> **What needs to be done**: Which lines have the string "Calvin"? Copy all of them from the entries below.

[Source data]
== Segment start ==

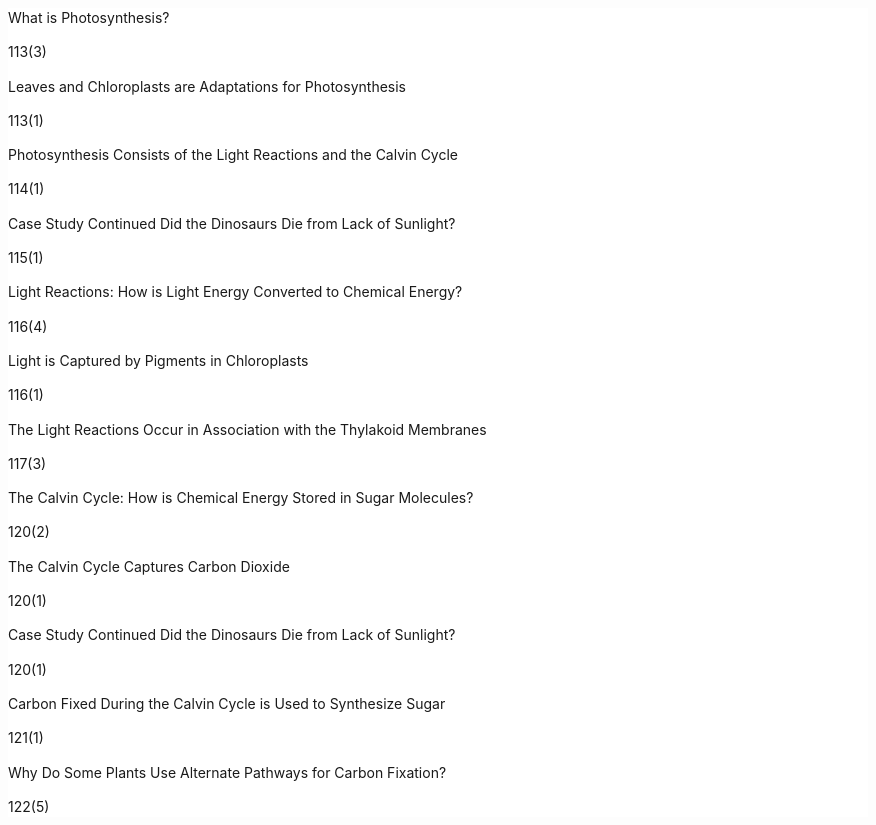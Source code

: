 
What is Photosynthesis?


113(3)


Leaves and Chloroplasts are Adaptations for Photosynthesis


113(1)


Photosynthesis Consists of the Light Reactions and the Calvin Cycle


114(1)


Case Study Continued Did the Dinosaurs Die from Lack of Sunlight?


115(1)


Light Reactions: How is Light Energy Converted to Chemical Energy?


116(4)


Light is Captured by Pigments in Chloroplasts


116(1)


The Light Reactions Occur in Association with the Thylakoid Membranes


117(3)


The Calvin Cycle: How is Chemical Energy Stored in Sugar Molecules?


120(2)


The Calvin Cycle Captures Carbon Dioxide


120(1)


Case Study Continued Did the Dinosaurs Die from Lack of Sunlight?


120(1)


Carbon Fixed During the Calvin Cycle is Used to Synthesize Sugar


121(1)


Why Do Some Plants Use Alternate Pathways for Carbon Fixation?


122(5)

== Segment end ==

> **Output below**:
Photosynthesis Consists of the Light Reactions and the Calvin Cycle
The Calvin Cycle: How is Chemical Energy Stored in Sugar Molecules?
The Calvin Cycle Captures Carbon Dioxide
Carbon Fixed During the Calvin Cycle is Used to Synthesize Sugar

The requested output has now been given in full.